A vida não tem sentido sem seus mistérios. Não é o que sabemos que deveria ser a condição da nossa alegria de viver. É o que não-sabemos que deveria nos interessar.
Por que tememos o infamiliar? Quem disse que o estranho é apavorante?
Temos a faca e o queijo da felicidade em nossas mãos – e não a aproveitamos. Deduzimos – não sabemos de onde – que se formos além não gostaremos do que poderemos encontrar. Daí, falamos sempre as mesmas coisas, fazemos tudo sempre igual e congelamos nossos amores em padrões.
Não precisamos frequentar escolas ou ler livros para aprender que as pessoas são muito mais do que o que sabemos sobre elas. Não é possível possuir o outro. Por mais que prenda no pé da cama, não é possível ter o outro. E o amor, quando pensamos tê-lo sobre nossas mãos, ele já fugiu.

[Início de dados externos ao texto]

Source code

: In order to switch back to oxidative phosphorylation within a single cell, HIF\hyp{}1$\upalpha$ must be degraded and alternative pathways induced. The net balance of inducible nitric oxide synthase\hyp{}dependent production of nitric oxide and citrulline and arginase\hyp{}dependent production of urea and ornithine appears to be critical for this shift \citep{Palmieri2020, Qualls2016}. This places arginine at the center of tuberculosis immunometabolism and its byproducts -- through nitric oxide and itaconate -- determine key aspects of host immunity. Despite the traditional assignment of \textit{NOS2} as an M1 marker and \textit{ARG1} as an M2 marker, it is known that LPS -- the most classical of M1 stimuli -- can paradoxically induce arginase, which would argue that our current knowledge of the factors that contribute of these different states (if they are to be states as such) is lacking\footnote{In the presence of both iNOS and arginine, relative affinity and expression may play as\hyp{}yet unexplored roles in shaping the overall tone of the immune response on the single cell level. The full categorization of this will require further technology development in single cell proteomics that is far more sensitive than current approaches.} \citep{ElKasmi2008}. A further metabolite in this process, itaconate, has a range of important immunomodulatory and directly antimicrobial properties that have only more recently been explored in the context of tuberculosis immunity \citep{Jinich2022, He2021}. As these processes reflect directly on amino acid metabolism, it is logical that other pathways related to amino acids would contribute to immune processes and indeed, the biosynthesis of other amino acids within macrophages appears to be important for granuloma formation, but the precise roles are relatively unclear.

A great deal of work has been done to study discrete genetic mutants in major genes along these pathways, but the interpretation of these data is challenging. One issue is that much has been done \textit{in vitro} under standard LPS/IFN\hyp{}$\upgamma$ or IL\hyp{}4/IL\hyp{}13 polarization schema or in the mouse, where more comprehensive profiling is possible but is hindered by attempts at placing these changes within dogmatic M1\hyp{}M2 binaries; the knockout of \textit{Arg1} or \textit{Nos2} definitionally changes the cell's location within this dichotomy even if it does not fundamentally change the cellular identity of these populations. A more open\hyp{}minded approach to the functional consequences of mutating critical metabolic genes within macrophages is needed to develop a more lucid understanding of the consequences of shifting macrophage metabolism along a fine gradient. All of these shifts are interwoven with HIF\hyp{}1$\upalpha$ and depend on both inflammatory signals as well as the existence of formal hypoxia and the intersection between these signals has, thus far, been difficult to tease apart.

Achamos que tudo acaba no limite dos nossos sentidos. Daí, achamos que o outro é só o que vemos, ouvimos, saboreamos, tocamos e sentimos dele.
Será que nossos olhos já viram tudo? O que é ver? O que é ouvir? Qual é o limite?
Por comodidade, coisificamos nossos amores. Por comodidade, morremos/vivos. O que é o outro? Ainda que nosso amor dure toda a eternidade, jamais saberei tudo dele.
Mude o jeito de olhar as coisas! Porque nenhum amor poderá ser completo… pensar e viver assim, é maturidade.